Designing Streaming Data Processing - Building Real-Time Data Pipelines with Kinesis

Learn streaming data processing design techniques with Amazon Kinesis, including building real-time data pipelines with Data Streams, Data Firehose, and Lambda integration.

Growing Demand for Real-Time Data Processing and the Role of Kinesis

The demand for instantly processing and analyzing large volumes of data generated in real time, such as IoT sensor data, web application clickstreams, financial transaction logs, and social media feeds, is expanding rapidly. While batch processing introduces latency of hours to days, streaming processing delivers analysis results within seconds of data generation. Amazon Kinesis is a family of fully managed services for collecting, processing, and analyzing streaming data in real time. Kinesis Data Streams provides the data stream foundation, Kinesis Data Firehose handles data delivery, and Kinesis Data Analytics enables SQL/Apache Flink analysis of streaming data.

Data Collection with Kinesis Data Streams

Kinesis Data Streams is a service for collecting and retaining large volumes of streaming data in real time. A data stream is composed of shards, with each shard supporting 1 MB/s of writes and 2 MB/s of reads. On-demand mode automatically scales the number of shards based on traffic, eliminating the need for capacity planning. Provisioned mode lets you explicitly specify the shard count to optimize costs. The default data retention period is 24 hours, extendable up to 365 days. The Kinesis Producer Library (KPL) maximizes producer-side throughput through record aggregation and buffering. The enhanced fan-out feature provides dedicated read throughput (2 MB/s per shard) for each consumer, allowing multiple consumers to process the same stream in parallel.

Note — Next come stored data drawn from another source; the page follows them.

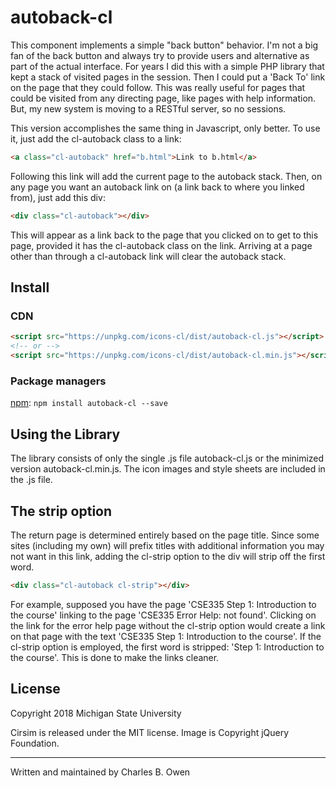 # autoback-cl

This component implements a simple "back button" behavior. I'm not a big fan of the back
button and always try to provide users and alternative as part of the actual interface. For 
years I did this with a simple PHP library that kept a stack of visited pages in the 
session. Then I could put a 'Back To' link on the page that they could follow. This 
was really useful for pages that could be visited from any directing page, like pages with
help information. But, my new system is moving to a RESTful server, so no sessions.

This version accomplishes the same thing in Javascript, only better. To use it, just
add the cl-autoback class to a link:

``` HTML
<a class="cl-autoback" href="b.html">Link to b.html</a>
```

Following this link will add the current page to the autoback stack. Then, on any page 
you want an autoback link on (a link back to where you linked from), just add this 
div:

``` HTML
<div class="cl-autoback"></div>
```

This will appear as a link back to the page that you clicked on to get to this page, provided
it has the cl-autoback class on the link. Arriving at a page other than through a cl-autoback
link will clear the autoback stack. 
 
## Install

### CDN

``` html
<script src="https://unpkg.com/icons-cl/dist/autoback-cl.js"></script>
<!-- or -->
<script src="https://unpkg.com/icons-cl/dist/autoback-cl.min.js"></script>
```

### Package managers

[npm](https://www.npmjs.com/package/autoback-cl): `npm install autoback-cl --save`

## Using the Library

The library consists of only the single .js file autoback-cl.js or the
minimized version autoback-cl.min.js. The icon images and style sheets are
included in the .js file.

## The strip option

The return page is determined entirely based on the page title. Since some sites (including my own) 
will prefix titles with additional information you may not want in this link, adding the cl-strip option
to the div will strip off the first word.

``` HTML
<div class="cl-autoback cl-strip"></div>
```

For example, supposed you have the page 'CSE335 Step 1: Introduction to the course' linking to the page
'CSE335 Error Help: not found'. Clicking on the link for the error help page without the cl-strip option would
create a link on that page with the text 'CSE335 Step 1: Introduction to the course'. If the cl-strip option
is employed, the first word is stripped: 'Step 1: Introduction to the course'. This is done to make the links
cleaner. 

## License

Copyright 2018 Michigan State University

Cirsim is released under the MIT license. Image is Copyright jQuery Foundation.

* * *

Written and maintained by Charles B. Owen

Serverless Stream Processing with Lambda Integration

The integration of Kinesis Data Streams with Lambda is widely adopted as a serverless stream processing pattern. Lambda automatically polls records from the Kinesis stream via event source mappings and passes them to the Lambda function in batches. You can optimize the balance between throughput and latency by adjusting batch size, batch window, and parallelization factor. Setting the parallelization factor enables multiple Lambda instances to process a single shard in parallel, increasing processing capacity. For error handling, the bisect-on-function-error feature automatically splits failed batches in half for retry, helping identify problematic records. Failed records can be sent to an SQS dead-letter queue for later investigation and reprocessing. The filtering feature lets you filter records by condition before passing them to the Lambda function, avoiding unnecessary record processing. A CLI example for setting up filtering on a Lambda event source mapping: aws lambda create-event-source-mapping --function-name process-orders --event-source-arn arn:aws:kinesis:ap-northeast-1:123456789012:stream/orders --starting-position LATEST --batch-size 100 --maximum-batching-window-in-seconds 5 --filter-criteria "{"Filters":[{"Pattern":"{\"data\":{\"event_type\":[\"ORDER_PLACED\"]}}"}]}" passes only ORDER_PLACED events to Lambda, avoiding unnecessary record processing and optimizing costs. To systematically learn real-time data processing from fundamentals to advanced topics, books on Amazon offer comprehensive coverage.

Delivery with Data Firehose and S3 Integration

Kinesis Data Firehose is a service that automatically delivers streaming data to destinations such as S3, Redshift, OpenSearch, and Splunk. It fully automates the process from data reception through buffering, transformation, compression, and delivery, eliminating the need to develop consumer applications. Buffer size (1-128 MB) and buffer interval (60-900 seconds) control delivery frequency and batch size. The data transformation feature uses Lambda functions to perform format conversion, filtering, and enrichment on records before delivery. For S3 delivery, automatic conversion to Parquet or ORC format is available, enabling construction of data lakes optimized for analysis with Athena or Redshift Spectrum. Dynamic partitioning determines S3 prefixes dynamically based on record content, enabling efficient data organization.

Kinesis Pricing

Kinesis Data Streams on-demand mode costs approximately $0.08 per GB (writes) and $0.04 per GB (reads). Provisioned mode costs approximately $0.015 per shard-hour. Kinesis Data Firehose costs approximately $0.029 per GB. Compared to MSK (Kafka), Kinesis offers richer native integration with AWS services and is more cost-effective for small to medium-scale streaming. For large-scale workloads requiring the Kafka ecosystem, MSK is the better choice.

Summary

Amazon Kinesis is a family of fully managed services that comprehensively covers streaming data collection, processing, and delivery, supporting the construction of real-time data pipelines. Data Streams' on-demand mode enables scalable data collection without capacity planning. Serverless stream processing through Lambda integration allows real-time data transformation and analysis without infrastructure management. Data Firehose automates the construction of analysis-optimized data lakes through automatic delivery to S3 with Parquet conversion. For organizations building real-time data processing infrastructure, Kinesis is a core service.